Role-Based Access Control (RBAC) Patterns

When managing access to resources within an application, it can be useful to group permissions into roles, and assign these roles to users. This is known as Role-Based Access Control (RBAC).

While there is no one way to implement RBAC, there are two types of relationships that must be considered in a roles system:

User-role relationships define what roles a user has. The relationship could be a direct assignment from user-to-role, but could also be an indirect relationship that depends on additional information.
Role-permission relationships define the access permissions that a role grants to a user. In Oso, permissions generally consist of an action and a resource.

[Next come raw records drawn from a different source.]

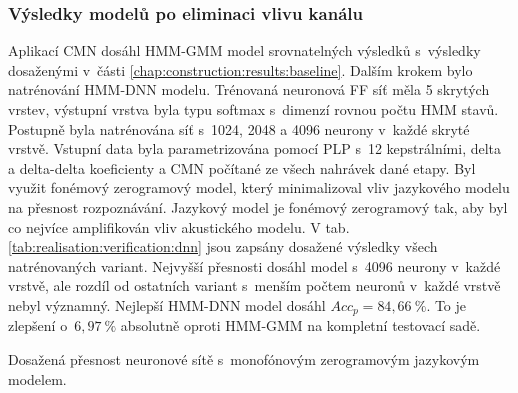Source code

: 
\subsubsection{Výsledky modelů po eliminaci vlivu kanálu}

Aplikací CMN dosáhl HMM-GMM model srovnatelných výsledků s~výsledky dosaženými v~části \ref{chap:construction:results:baseline}.
Dalším krokem bylo natrénování HMM-DNN modelu.
Trénovaná neuronová FF síť měla 5 skrytých vrstev, výstupní vrstva byla typu softmax s~dimenzí rovnou počtu HMM stavů.
Postupně byla natrénována síť s~1024, 2048 a 4096 neurony v~každé skryté vrstvě.
Vstupní data byla parametrizována pomocí PLP s~12 kepstrálními, delta a delta-delta koeficienty a CMN počítané ze všech nahrávek dané etapy.
Byl využit fonémový zerogramový model, který minimalizoval vliv jazykového modelu na přesnost rozpoznávání.
Jazykový model je fonémový zerogramový tak, aby byl co nejvíce amplifikován vliv akustického modelu.
V tab. \ref{tab:realisation:verification:dnn} jsou zapsány dosažené výsledky všech natrénovaných variant.
Nejvyšší přesnosti dosáhl model s~4096 neurony v~každé vrstvě, ale rozdíl od ostatních variant s~menším počtem neuronů v~každé vrstvě nebyl významný.
Nejlepší HMM-DNN model dosáhl $Acc_{p} = 84,66~\%$.
To je zlepšení o~$6,97~\%$ absolutně oproti HMM-GMM na kompletní testovací sadě.

\begin{table}[htpb]
  \centering
  \def\arraystretch{1.5}
  \caption[Přesnost neuronové sítě s~monofónovým zerogramovým LM.]{Dosažená přesnost neuronové sítě s~monofónovým zerogramovým jazykovým modelem.}
  \label{tab:realisation:verification:dnn}
\end{table}
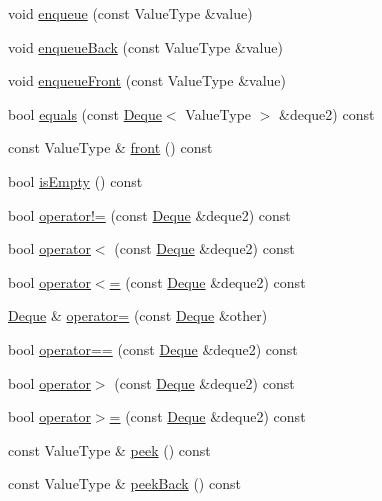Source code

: \begin{DoxyCompactItemize}
\item 
void \mbox{\hyperlink{classDeque_a663f69ed5d98f3f167202e9b2d7e7a9a}{enqueue}} (const Value\+Type \&value)
\item 
void \mbox{\hyperlink{classDeque_a2fdd7308cc72a3bd03dd6345ef778a65}{enqueue\+Back}} (const Value\+Type \&value)
\item 
void \mbox{\hyperlink{classDeque_a12586c9fec2e0dd724cf6ccb4d52c6e8}{enqueue\+Front}} (const Value\+Type \&value)
\item 
bool \mbox{\hyperlink{classDeque_a2468abeaef57d95b43a90b7462ff88ab}{equals}} (const \mbox{\hyperlink{classDeque}{Deque}}$<$ Value\+Type $>$ \&deque2) const
\item 
const Value\+Type \& \mbox{\hyperlink{classDeque_a02aaa52ad7a120201f6dd3e90eff737f}{front}} () const
\item 
bool \mbox{\hyperlink{classDeque_acf82f9b2937375c7b1cf3dccb3df3312}{is\+Empty}} () const
\item 
bool \mbox{\hyperlink{classDeque_a512bc8214fed49868d85acd8f1e351d3}{operator!=}} (const \mbox{\hyperlink{classDeque}{Deque}} \&deque2) const
\item 
bool \mbox{\hyperlink{classDeque_afdfe6d4b99c8d185f9f8c6d48fc19c88}{operator$<$}} (const \mbox{\hyperlink{classDeque}{Deque}} \&deque2) const
\item 
bool \mbox{\hyperlink{classDeque_a08a801e1cca1a84e7fae799f5c12696e}{operator$<$=}} (const \mbox{\hyperlink{classDeque}{Deque}} \&deque2) const
\item 
\mbox{\hyperlink{classDeque}{Deque}} \& \mbox{\hyperlink{classDeque_a1fedefadfc83c266110c8f6b135c1106}{operator=}} (const \mbox{\hyperlink{classDeque}{Deque}} \&other)
\item 
bool \mbox{\hyperlink{classDeque_a7c3d72e4bc4a27ebfd08adbcddbb80f8}{operator==}} (const \mbox{\hyperlink{classDeque}{Deque}} \&deque2) const
\item 
bool \mbox{\hyperlink{classDeque_ad16a7887ef76856de7f882fb53cc8992}{operator$>$}} (const \mbox{\hyperlink{classDeque}{Deque}} \&deque2) const
\item 
bool \mbox{\hyperlink{classDeque_a033d291120793fffa944ffcc72cc947a}{operator$>$=}} (const \mbox{\hyperlink{classDeque}{Deque}} \&deque2) const
\item 
const Value\+Type \& \mbox{\hyperlink{classDeque_a74501ededf728c31068dd28a70a8a1f2}{peek}} () const
\item 
const Value\+Type \& \mbox{\hyperlink{classDeque_a617bbcedcfbc36e19f4aa806074da07e}{peek\+Back}} () const

\end{DoxyCompactItemize}
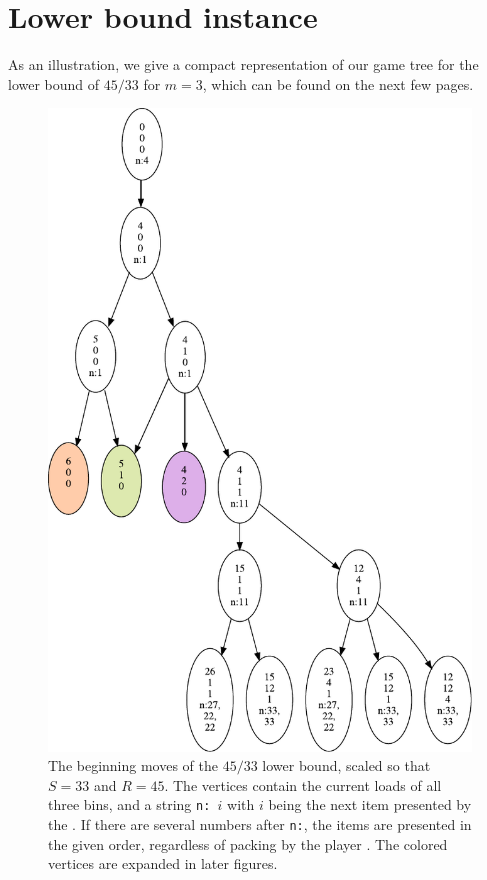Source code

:\newpage
\section{Lower bound instance}\label{sec:4:instance}

As an illustration, we give a compact representation of our game tree
for the lower bound of $45/33$ for $m=3$, which can be found on the
next few pages.


\begin{figure}[H]
  \centering
  \includegraphics[scale=0.65]{img/big_picture.pdf}
  \caption[The initial items of the $45/33$ lower bound.]{The beginning moves of the $45/33$ lower bound, scaled so
      that $S = 33$ and $R = 45$. The vertices contain the current
      loads of all three bins, and a string \texttt{n: $i$} with $i$
      being the next item presented by the \adversary. If there are
      several numbers after \texttt{n:}, the items are presented in
      the given order, regardless of packing by the player \algo. The colored vertices are expanded in later figures.}
\end{figure}

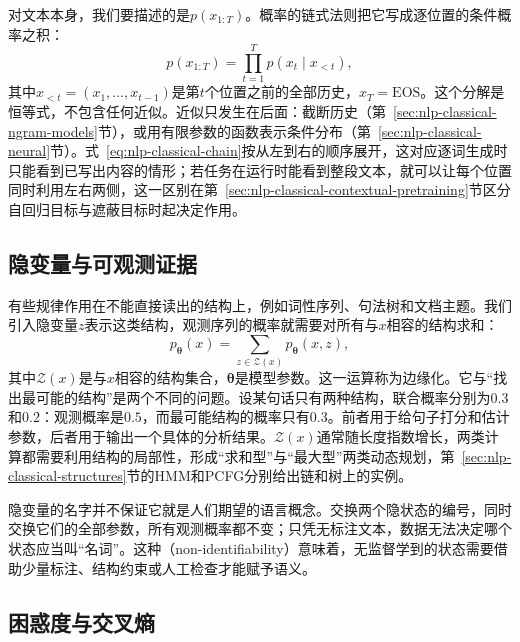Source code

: 对文本本身，我们要描述的是$p(x_{1:T})$。概率的链式法则把它写成逐位置的条件概率之积：
\begin{equation}
  p(x_{1:T})=\prod_{t=1}^{T}p(x_t\mid x_{<t}),
  \label{eq:nlp-classical-chain}
\end{equation}
其中$x_{<t}=(x_1,\ldots,x_{t-1})$是第$t$个位置之前的全部历史，$x_T=\mathrm{EOS}$。这个分解是恒等式，不包含任何近似。近似只发生在后面：截断历史（第~\ref{sec:nlp-classical-ngram-models}节），或用有限参数的函数表示条件分布（第~\ref{sec:nlp-classical-neural}节）。式~\eqref{eq:nlp-classical-chain}按从左到右的顺序展开，这对应逐词生成时只能看到已写出内容的情形；若任务在运行时能看到整段文本，就可以让每个位置同时利用左右两侧，这一区别在第~\ref{sec:nlp-classical-contextual-pretraining}节区分自回归目标与遮蔽目标时起决定作用。

\subsection{隐变量与可观测证据}
\label{sec:nlp-classical-latent}

有些规律作用在不能直接读出的结构上，例如词性序列、句法树和文档主题。我们引入隐变量$z$表示这类结构，观测序列的概率就需要对所有与$x$相容的结构求和：
\begin{equation}
  p_{\bm\theta}(x)=\sum_{z\in\mathcal Z(x)}p_{\bm\theta}(x,z),
  \label{eq:nlp-classical-marginal}
\end{equation}
其中$\mathcal Z(x)$是与$x$相容的结构集合，$\bm\theta$是模型参数。这一运算称为边缘化。它与“找出最可能的结构”是两个不同的问题。设某句话只有两种结构，联合概率分别为$0.3$和$0.2$：观测概率是$0.5$，而最可能结构的概率只有$0.3$。前者用于给句子打分和估计参数，后者用于输出一个具体的分析结果。$\mathcal Z(x)$通常随长度指数增长，两类计算都需要利用结构的局部性，形成“求和型”与“最大型”两类动态规划，第~\ref{sec:nlp-classical-structures}节的HMM和PCFG分别给出链和树上的实例。

隐变量的名字并不保证它就是人们期望的语言概念。交换两个隐状态的编号，同时交换它们的全部参数，所有观测概率都不变；只凭无标注文本，数据无法决定哪个状态应当叫“名词”。这种（non-identifiability）意味着，无监督学到的状态需要借助少量标注、结构约束或人工检查才能赋予语义。

\subsection{困惑度与交叉熵}
\label{sec:nlp-classical-perplexity}

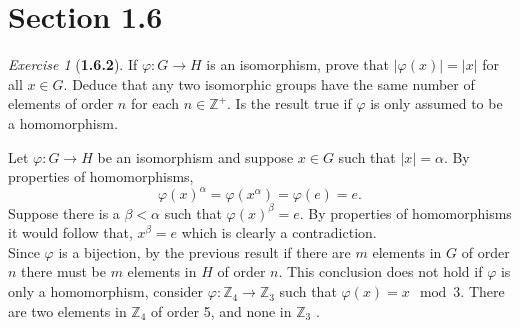 \documentclass[12pt]{amsart}
\makeatletter
\theoremstyle{remark}
\newtheorem*{exercise}{Exercise}%
\def\ZZ{\ensuremath{\mathbb Z}}
\renewenvironment{proof}[1][\proofname]{\par\doublespacing
  \pushQED{\qed}%
  \normalfont \topsep6\p@\@plus6\p@\relax
  \list{}{%
    \settowidth{\leftmargin}{\itshape\proofname:\hskip\labelsep}%
    \setlength{\labelwidth}{0pt}%
    \setlength{\itemindent}{-\leftmargin}%
  }%
  \item[\hskip\labelsep\itshape#1\@addpunct{:}]\ignorespaces
}{%
  \popQED\endlist\@endpefalse
  \singlespacing
}
\theoremstyle{mycomment}
\makeatother
\begin{document}
\thispagestyle{fancy}
\author{Coordinator: Coordinator's Name}





%



\section*{\textbf{Section 1.6}}

\begin{exercise}[\textbf{1.6.2}]If $\varphi: G \to H$ is an isomorphism, prove that $|\varphi(x)| = |x|$ for all $x \in G$. Deduce that any two 
  isomorphic groups have the same number of elements of order $n$ for each $n\in \ZZ^+$. Is the result true if $\varphi$ is only assumed to be a homomorphism.  
  \begin{proof} Let $\varphi: G \to H$ be an isomorphism and suppose $x \in G$ such that $|x| = \alpha$. By properties of homomorphisms,
    \begin{equation*}
        \varphi(x)^\alpha = \varphi(x^\alpha) = \varphi(e) = e. 
    \end{equation*}
    Suppose there is a $\beta < \alpha$ such that $\varphi(x)^{\beta} = e$. By properties of homomorphisms it would follow that, $x^\beta = e$ which is clearly a contradiction.\\
    Since $\varphi$ is a bijection, by the previous result if there are $m$ elements in $G$ of order $n$ there must be $m$ elements in $H$ of order $n$. This conclusion does not hold 
    if $\varphi$ is only a homomorphism, consider $\varphi: \ZZ_4 \to \ZZ_3$ such that $\varphi(x) = x \mod 3$. There are two elements in $\ZZ_4$ of order 5, and none in $\ZZ_3$ .
  \end{proof}
\end{exercise}
\vspace{.15in}
\end{document}
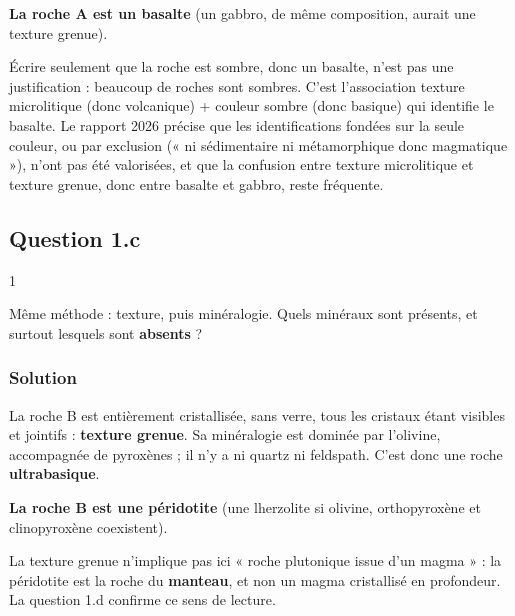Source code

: \documentclass[11pt,a4paper]{article}
\begin{document}
\textbf{La roche A est un basalte} (un gabbro, de même composition, aurait une texture grenue).

\begin{piege}

Écrire seulement que la roche est sombre, donc un basalte, n'est pas une justification : beaucoup de roches sont sombres. C'est l'association texture microlitique (donc volcanique) + couleur sombre (donc basique) qui identifie le basalte. Le rapport 2026 précise que les identifications fondées sur la seule couleur, ou par exclusion (« ni sédimentaire ni métamorphique donc magmatique »), n'ont pas été valorisées, et que la confusion entre texture microlitique et texture grenue, donc entre basalte et gabbro, reste fréquente.

\end{piege}

\hypertarget{question-1.c}{%
\subsection{Question 1.c}\label{question-1.c}}

\begin{indication}{1}

Même méthode : texture, puis minéralogie. Quels minéraux sont présents, et surtout lesquels sont \textbf{absents} ?

\end{indication}

\hypertarget{solution-2}{%
\subsubsection{Solution}\label{solution-2}}

La roche B est entièrement cristallisée, sans verre, tous les cristaux étant visibles et jointifs : \textbf{texture grenue}. Sa minéralogie est dominée par l'olivine, accompagnée de pyroxènes ; il n'y a ni quartz ni feldspath. C'est donc une roche \textbf{ultrabasique}.

\textbf{La roche B est une péridotite} (une lherzolite si olivine, orthopyroxène et clinopyroxène coexistent).

\begin{piege}

La texture grenue n'implique pas ici « roche plutonique issue d'un magma » : la péridotite est la roche du \textbf{manteau}, et non un magma cristallisé en profondeur. La question 1.d confirme ce sens de lecture.

\end{piege}
\end{document}
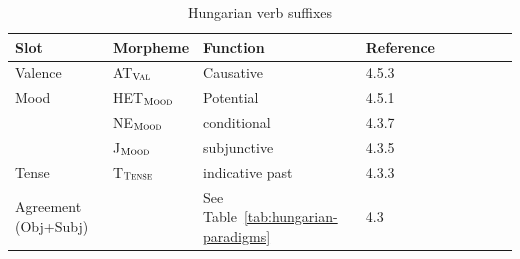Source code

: \documentclass[11pt,letterpaper]{article}
\begin{document}
\begin{table}
    \centering
    \begin{tabular}{lllllllll}
    Slot & Morpheme & Function & Reference    \\ \hline\hline
	    Valence	    & AT$_{\textsc{Val}}$ & Causative &   \cite{rounds2001hungarian} 4.5.3 \\ \hline
Mood	    & HET$_{\textsc{Mood}}$ & Potential &   \cite{rounds2001hungarian} 4.5.1  \\
         & NE$_{\textsc{Mood}}$ & conditional &   \cite{rounds2001hungarian} 4.3.7 \\
         & J$_{\textsc{Mood}}$ & subjunctive &   \cite{rounds2001hungarian} 4.3.5 \\
\hline
	    Tense& T$_{\textsc{Tense}}$ & indicative past &  \cite{rounds2001hungarian} 4.3.3 \\
\hline
Agreement (Obj+Subj)         & & See Table~\ref{tab:hungarian-paradigms} & \cite{rounds2001hungarian} 4.3 \\
         \hline
    \end{tabular}
    \caption{Hungarian verb suffixes}
    \label{tab:hungarian-suffixes}
\end{table}
\end{document}
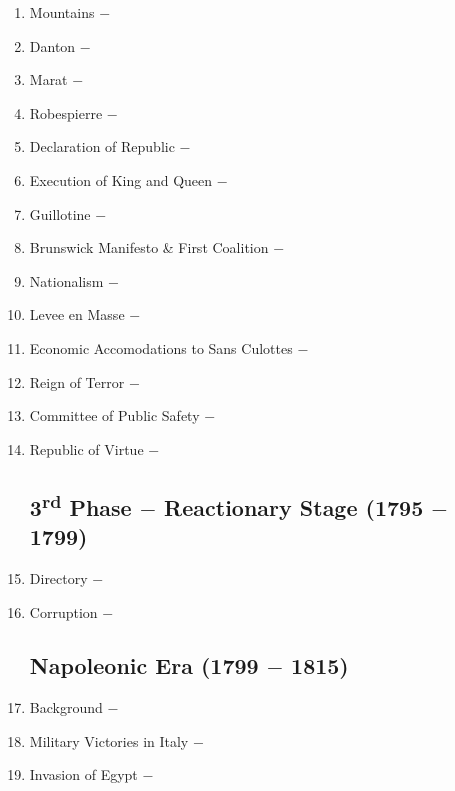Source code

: \documentclass[12pt]{article}
\begin{document}
\begin{enumerate}
\item Mountains $-$ 

\item Danton $-$ 

\item Marat $-$ 

\item Robespierre $-$ 

\item Declaration of Republic $-$ 

\item Execution of King and Queen $-$ 

\item Guillotine $-$ 

\item Brunswick Manifesto \& First Coalition $-$ 

\item Nationalism $-$ 

\item Levee en Masse $-$ 

\item Economic Accomodations to Sans Culottes $-$

\item Reign of Terror $-$ 

\item Committee of Public Safety $-$ 

\item Republic of Virtue $-$ 

\subsection{3\textsuperscript{rd} Phase $-$ Reactionary Stage (1795 $-$ 1799)}

\item Directory $-$ 

\item Corruption $-$ 

\subsection{Napoleonic Era (1799 $-$ 1815)}

\item Background $-$ 

\item Military Victories in Italy $-$ 

\item Invasion of Egypt $-$ 


\end{enumerate}
\end{document}
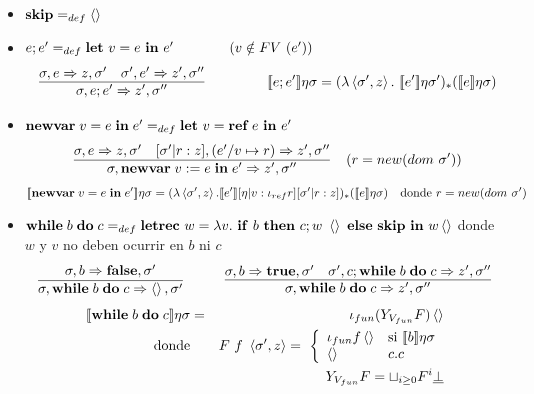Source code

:     \begin{itemize}
      \item $\textbf{skip} =_{def} \left\langle \right\rangle$
      \item $e;e' =_{def} \textbf{let}\ v=e \ \mathbf{in}\  e'\qquad\qquad(v\notin FV\ (e'))$
        \begin{eqnarray*}
          \begin{array}{c}
            \underline{\s,e \Rightarrow z,\s'\quad \s',e' \Rightarrow z',\s''}\\
            \s, e;e' \Rightarrow z',\s''
            \end{array} \qquad \qquad 
            \se{e;e'}\eta\s = (\lambda \la\s',z\ra.\ \se{e'}\eta\s')_*(\se{e}\eta\s)
        \end{eqnarray*}
      \item $\newvar{v=e}{e'} =_{def} \textbf{let}\ v=\textbf{ref}\ e \ine e'$
        \[\begin{array}{c}
        \underline{\sigma,e \Rightarrow z,\sigma'\quad [\sigma'|r:z],(e'/v\mapsto r) \Rightarrow z',\sigma''}\\
        \sigma,\textbf{newvar}\;v:=e\;\textbf{in}\;e' \Rightarrow z',\sigma''
        \end{array}
        \ \ (r=new(dom\ \sigma'))
        \]
        \[
        [\![\textbf{newvar}\;v=e\;\textbf{in}\;e']\!]\eta\sigma = (\lambda \left\langle \sigma', z\right\rangle.[\![e']\!][\eta|v:\iota_{ref}r][\sigma'|r:z])_{*}([\![e]\!]\eta\sigma)\quad\text{donde } r = new(dom\  \sigma') 
        \]
      \item $\while b\do c =_{def} \textbf{letrec}\ w=\lambda v.\ \ife b\thene c; w \ \la \ra \elsee \textbf{skip} \ine w \la \ra$
        \PN donde $w$ y $v$ no deben ocurrir en $b$ ni $c$
        \[\begin{array}{c}
          \s,b \Rightarrow \textbf{false},\s'\\
          \overline{\s, \while b\do c \Rightarrow \la\ra,\s'}
          \end{array}
          \qquad
          \begin{array}{c}
          \underline{\s,b \Rightarrow \textbf{true},\s'\quad \s', c;\while b \do c \Rightarrow z',\s''}\\
          \s, \while b \do c \Rightarrow z',\s''
          \end{array}
          \]
          \begin{eqnarray*}
            [\![\textbf{while}\;b\;\textbf{do}\;c]\!]\eta\sigma &=& \iota_{fun} (Y_{V_{fun}} F) \left\langle \right\rangle \\
            \text{donde} && F\ f \ \left\langle\sigma',z\right\rangle = 
            \ \left\lbrace 
            \begin{array}{lll}
              \iota_{fun} f \left\langle\right\rangle & \text{si } [\![b]\!]\eta\sigma \\
              \left\langle\right\rangle & c.c
            \end{array}\right. \\
            && Y_{V_{fun}} F = \sqcup_{i \geq 0} F^{i} \underline{\bot}
          \end{eqnarray*}
    \end{itemize}


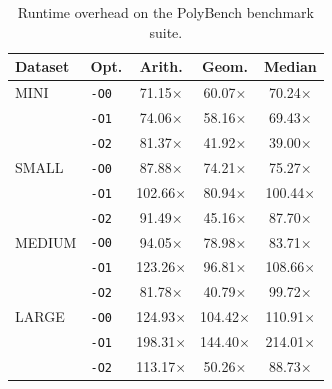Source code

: \begin{table}
  \caption{Runtime overhead on the PolyBench benchmark suite.}
  \label{tab:polybench_overhead}
  \centering
  \begin{tabular}{llccc}
    \toprule
    Dataset & Opt. & Arith. & Geom. & Median\\
    \midrule
    MINI 
        & \texttt{-O0} & 71.15$\times$ & 60.07$\times$ & 70.24$\times$ \\
        & \texttt{-O1} & 74.06$\times$ & 58.16$\times$ & 69.43$\times$ \\
        & \texttt{-O2} & 81.37$\times$ & 41.92$\times$ & 39.00$\times$ \\
    \midrule
    SMALL
        & \texttt{-O0} & 87.88$\times$ & 74.21$\times$ & 75.27$\times$ \\
        & \texttt{-O1} & 102.66$\times$ & 80.94$\times$ & 100.44$\times$ \\
        & \texttt{-O2} & 91.49$\times$ & 45.16$\times$ & 87.70$\times$ \\
    \midrule
    MEDIUM
        & \texttt{-O0} & 94.05$\times$ & 78.98$\times$ & 83.71$\times$ \\
        & \texttt{-O1} & 123.26$\times$ & 96.81$\times$ & 108.66$\times$ \\
        & \texttt{-O2} & 81.78$\times$ & 40.79$\times$ & 99.72$\times$ \\
    \midrule
    LARGE
        & \texttt{-O0} & 124.93$\times$ & 104.42$\times$ & 110.91$\times$ \\
        & \texttt{-O1} & 198.31$\times$ & 144.40$\times$ & 214.01$\times$ \\
        & \texttt{-O2} & 113.17$\times$ & 50.26$\times$ & 88.73$\times$ \\
  \bottomrule
\end{tabular}
\end{table}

Oso represents these relationships as rules in a policy file, written in our declarative logic programming language called Polar. In general, a policy specifies user-role relationships with user_in_role rules and role-permission relationships with role_allow rules. The general form of an allow rule that calls these rules looks like this:

allow(actor, action, resource) if
    user_in_role(actor, resource, role) and
    role_allow(role, action, resource);

The rest of this document explains how to implement these rules for the following RBAC use cases:

Global Roles: roles that apply to users and resources globally across the application
Roles in a multi-tenant application: roles that only apply to users and resources within a particular tenant
Role Hierarchies: more senior roles inherit permissions from less senior roles
Resource-specific roles: roles that only apply to a particular resource
Using roles with user groups: roles that apply to a group of users, rather than to an individual user
Implied roles: roles that are assigned to users implicitly by the data model, rather than directly assigned

Global Roles

“Global” roles refers to a single set of roles that applies to the entire application. Roles are not scoped to a particular domain, such as a tenant or a resource. Global roles are often useful in single-tenant applications that require a small set of roles

User-role mappings

Static mappings between users and roles can be specified in Polar. This avoids implementing user-role mappings in your application code but does mean that role assignments must be hardcoded for all users.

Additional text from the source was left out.